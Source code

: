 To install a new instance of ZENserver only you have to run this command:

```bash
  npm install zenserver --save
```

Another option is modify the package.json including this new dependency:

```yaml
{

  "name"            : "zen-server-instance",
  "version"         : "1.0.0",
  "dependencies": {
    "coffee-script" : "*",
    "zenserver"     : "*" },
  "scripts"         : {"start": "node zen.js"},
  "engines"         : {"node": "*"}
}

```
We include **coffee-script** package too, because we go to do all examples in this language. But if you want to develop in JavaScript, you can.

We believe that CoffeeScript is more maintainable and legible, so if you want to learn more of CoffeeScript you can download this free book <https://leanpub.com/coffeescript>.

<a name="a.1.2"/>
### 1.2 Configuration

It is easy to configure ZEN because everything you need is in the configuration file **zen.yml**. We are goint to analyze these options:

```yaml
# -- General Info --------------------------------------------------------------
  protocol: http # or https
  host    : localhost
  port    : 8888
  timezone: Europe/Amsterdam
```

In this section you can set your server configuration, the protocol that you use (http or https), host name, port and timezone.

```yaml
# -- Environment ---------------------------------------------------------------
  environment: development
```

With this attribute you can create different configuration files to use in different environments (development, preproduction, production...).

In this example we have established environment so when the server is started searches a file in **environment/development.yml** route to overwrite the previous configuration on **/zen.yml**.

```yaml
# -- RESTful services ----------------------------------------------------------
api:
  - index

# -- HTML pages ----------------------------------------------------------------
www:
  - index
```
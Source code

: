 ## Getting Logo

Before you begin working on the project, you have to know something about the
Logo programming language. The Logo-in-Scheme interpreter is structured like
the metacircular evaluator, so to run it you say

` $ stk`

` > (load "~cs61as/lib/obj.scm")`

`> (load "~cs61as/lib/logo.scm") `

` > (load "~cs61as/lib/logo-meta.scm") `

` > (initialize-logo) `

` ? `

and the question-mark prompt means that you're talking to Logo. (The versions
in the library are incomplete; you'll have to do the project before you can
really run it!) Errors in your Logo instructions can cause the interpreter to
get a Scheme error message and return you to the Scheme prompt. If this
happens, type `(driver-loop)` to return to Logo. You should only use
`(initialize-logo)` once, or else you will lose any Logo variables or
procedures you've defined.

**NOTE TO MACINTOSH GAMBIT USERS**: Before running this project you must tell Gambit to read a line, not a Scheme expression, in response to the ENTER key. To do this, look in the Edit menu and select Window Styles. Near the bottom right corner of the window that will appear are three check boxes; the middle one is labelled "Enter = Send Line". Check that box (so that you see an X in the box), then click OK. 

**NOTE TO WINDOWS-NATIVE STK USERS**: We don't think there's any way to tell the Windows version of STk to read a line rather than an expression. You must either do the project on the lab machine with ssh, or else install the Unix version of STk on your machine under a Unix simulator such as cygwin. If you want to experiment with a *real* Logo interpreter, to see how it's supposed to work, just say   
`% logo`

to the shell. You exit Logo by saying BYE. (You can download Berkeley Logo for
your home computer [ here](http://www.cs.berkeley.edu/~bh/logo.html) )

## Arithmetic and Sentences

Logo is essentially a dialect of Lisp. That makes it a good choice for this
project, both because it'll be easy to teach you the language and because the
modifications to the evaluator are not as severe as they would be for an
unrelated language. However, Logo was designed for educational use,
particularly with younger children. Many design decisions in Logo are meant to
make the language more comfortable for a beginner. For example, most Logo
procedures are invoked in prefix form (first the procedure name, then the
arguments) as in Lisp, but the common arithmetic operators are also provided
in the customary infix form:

▶ **Instructions for the task**:
Across the data, pull every line containing the string "NOTE".

▶ **Written response**:
**NOTE TO MACINTOSH GAMBIT USERS**: Before running this project you must tell Gambit to read a line, not a Scheme expression, in response to the ENTER key. To do this, look in the Edit menu and select Window Styles. Near the bottom right corner of the window that will appear are three check boxes; the middle one is labelled "Enter = Send Line". Check that box (so that you see an X in the box), then click OK. 
**NOTE TO WINDOWS-NATIVE STK USERS**: We don't think there's any way to tell the Windows version of STk to read a line rather than an expression. You must either do the project on the lab machine with ssh, or else install the Unix version of STk on your machine under a Unix simulator such as cygwin. If you want to experiment with a *real* Logo interpreter, to see how it's supposed to work, just say   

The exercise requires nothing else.